Start of DATA FOR THIS TASK

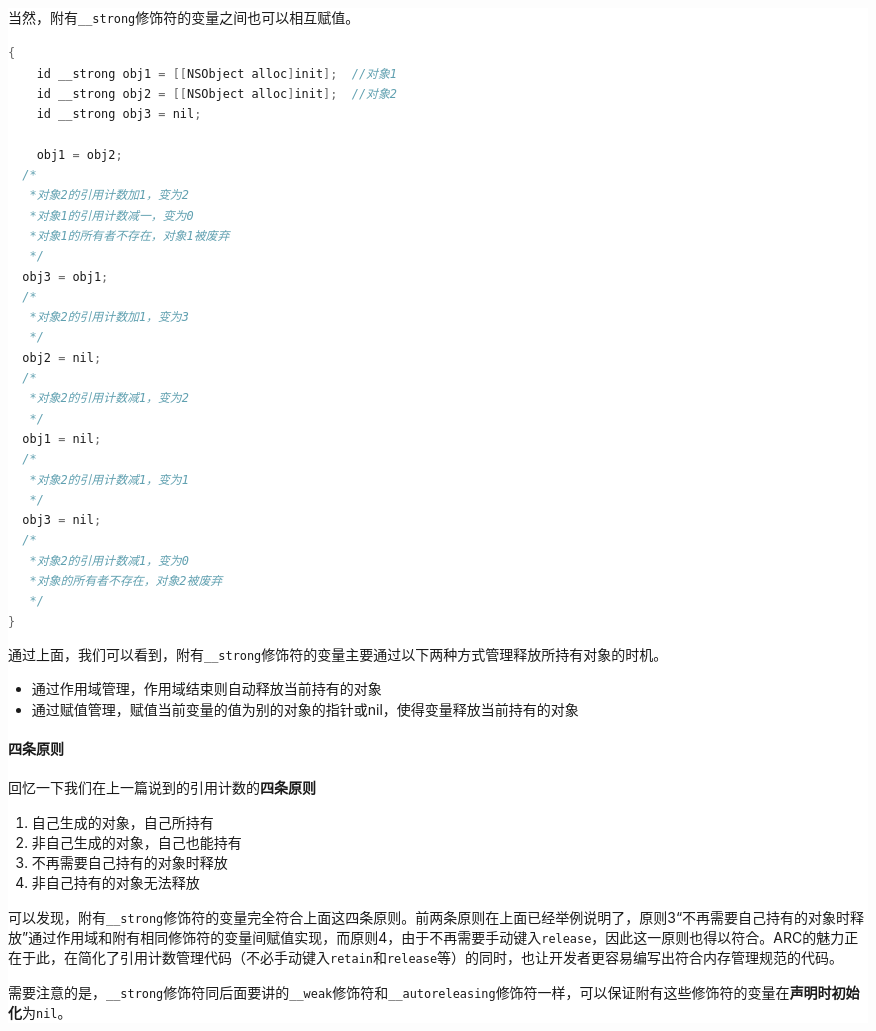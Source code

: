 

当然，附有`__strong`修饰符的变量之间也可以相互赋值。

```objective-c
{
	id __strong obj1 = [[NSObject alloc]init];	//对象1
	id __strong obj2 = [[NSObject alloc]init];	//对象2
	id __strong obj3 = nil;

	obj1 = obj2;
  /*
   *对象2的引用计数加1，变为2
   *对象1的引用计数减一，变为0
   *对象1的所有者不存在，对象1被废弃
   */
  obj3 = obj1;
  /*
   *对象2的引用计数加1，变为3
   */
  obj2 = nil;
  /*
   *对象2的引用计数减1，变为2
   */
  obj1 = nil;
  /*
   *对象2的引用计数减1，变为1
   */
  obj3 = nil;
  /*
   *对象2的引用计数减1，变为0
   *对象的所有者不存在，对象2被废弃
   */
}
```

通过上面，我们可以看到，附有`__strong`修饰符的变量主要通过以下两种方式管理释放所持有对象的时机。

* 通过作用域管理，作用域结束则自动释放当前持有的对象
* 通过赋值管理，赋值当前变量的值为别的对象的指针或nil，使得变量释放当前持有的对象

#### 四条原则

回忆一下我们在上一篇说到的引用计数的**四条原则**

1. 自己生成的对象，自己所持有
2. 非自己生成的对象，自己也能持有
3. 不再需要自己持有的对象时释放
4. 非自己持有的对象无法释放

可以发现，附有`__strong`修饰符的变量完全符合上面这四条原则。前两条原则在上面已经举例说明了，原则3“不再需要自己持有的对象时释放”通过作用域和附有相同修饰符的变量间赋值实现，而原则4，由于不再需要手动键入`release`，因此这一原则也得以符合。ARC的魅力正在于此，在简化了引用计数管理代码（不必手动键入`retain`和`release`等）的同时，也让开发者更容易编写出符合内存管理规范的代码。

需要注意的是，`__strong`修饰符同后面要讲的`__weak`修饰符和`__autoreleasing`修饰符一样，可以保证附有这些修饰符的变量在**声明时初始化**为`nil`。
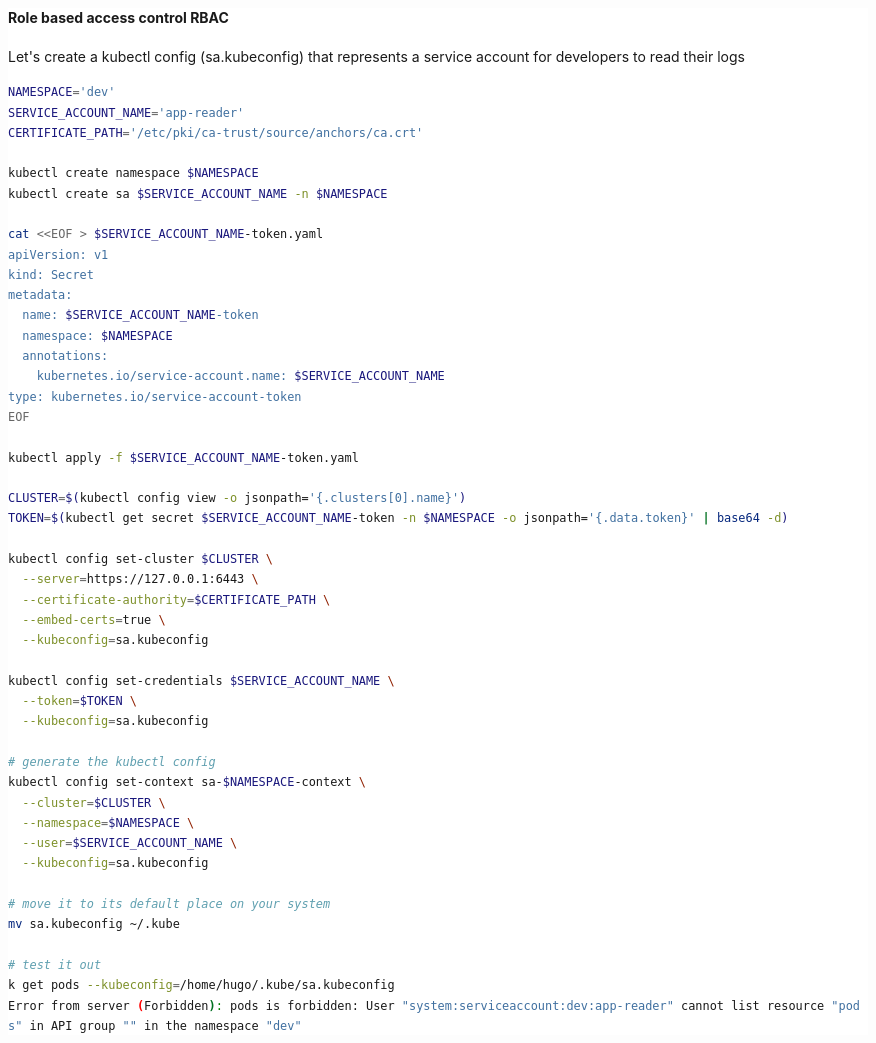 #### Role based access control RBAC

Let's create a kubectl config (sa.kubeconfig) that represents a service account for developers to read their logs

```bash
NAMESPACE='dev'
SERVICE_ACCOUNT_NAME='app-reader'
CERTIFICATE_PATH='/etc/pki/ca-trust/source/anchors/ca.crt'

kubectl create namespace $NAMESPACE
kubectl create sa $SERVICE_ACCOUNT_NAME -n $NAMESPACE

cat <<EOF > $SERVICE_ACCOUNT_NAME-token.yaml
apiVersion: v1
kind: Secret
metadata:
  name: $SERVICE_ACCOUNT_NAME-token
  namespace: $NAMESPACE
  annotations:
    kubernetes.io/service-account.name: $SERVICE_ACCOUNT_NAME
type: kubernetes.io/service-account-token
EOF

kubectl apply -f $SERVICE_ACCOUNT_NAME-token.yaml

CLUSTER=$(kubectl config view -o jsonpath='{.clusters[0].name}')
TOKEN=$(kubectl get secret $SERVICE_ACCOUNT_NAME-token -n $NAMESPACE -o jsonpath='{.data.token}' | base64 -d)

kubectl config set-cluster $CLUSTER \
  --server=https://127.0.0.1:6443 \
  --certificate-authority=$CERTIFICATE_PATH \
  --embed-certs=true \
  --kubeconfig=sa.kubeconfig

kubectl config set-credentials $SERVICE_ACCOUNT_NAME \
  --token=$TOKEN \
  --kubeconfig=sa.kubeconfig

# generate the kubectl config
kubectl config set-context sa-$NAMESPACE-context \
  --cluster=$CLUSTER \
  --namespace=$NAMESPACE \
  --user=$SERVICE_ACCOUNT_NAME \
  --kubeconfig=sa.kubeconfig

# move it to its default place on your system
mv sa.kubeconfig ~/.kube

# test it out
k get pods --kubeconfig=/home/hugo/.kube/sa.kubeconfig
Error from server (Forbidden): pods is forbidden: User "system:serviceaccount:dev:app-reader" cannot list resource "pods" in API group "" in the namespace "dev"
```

End of DATA FOR THIS TASK

* TASK ITEM
Copy all lines above containing the string "server".

* EXPECTED ANSWER
  --server=https://127.0.0.1:6443 \
Error from server (Forbidden): pods is forbidden: User "system:serviceaccount:dev:app-reader" cannot list resource "pods" in API group "" in the namespace "dev"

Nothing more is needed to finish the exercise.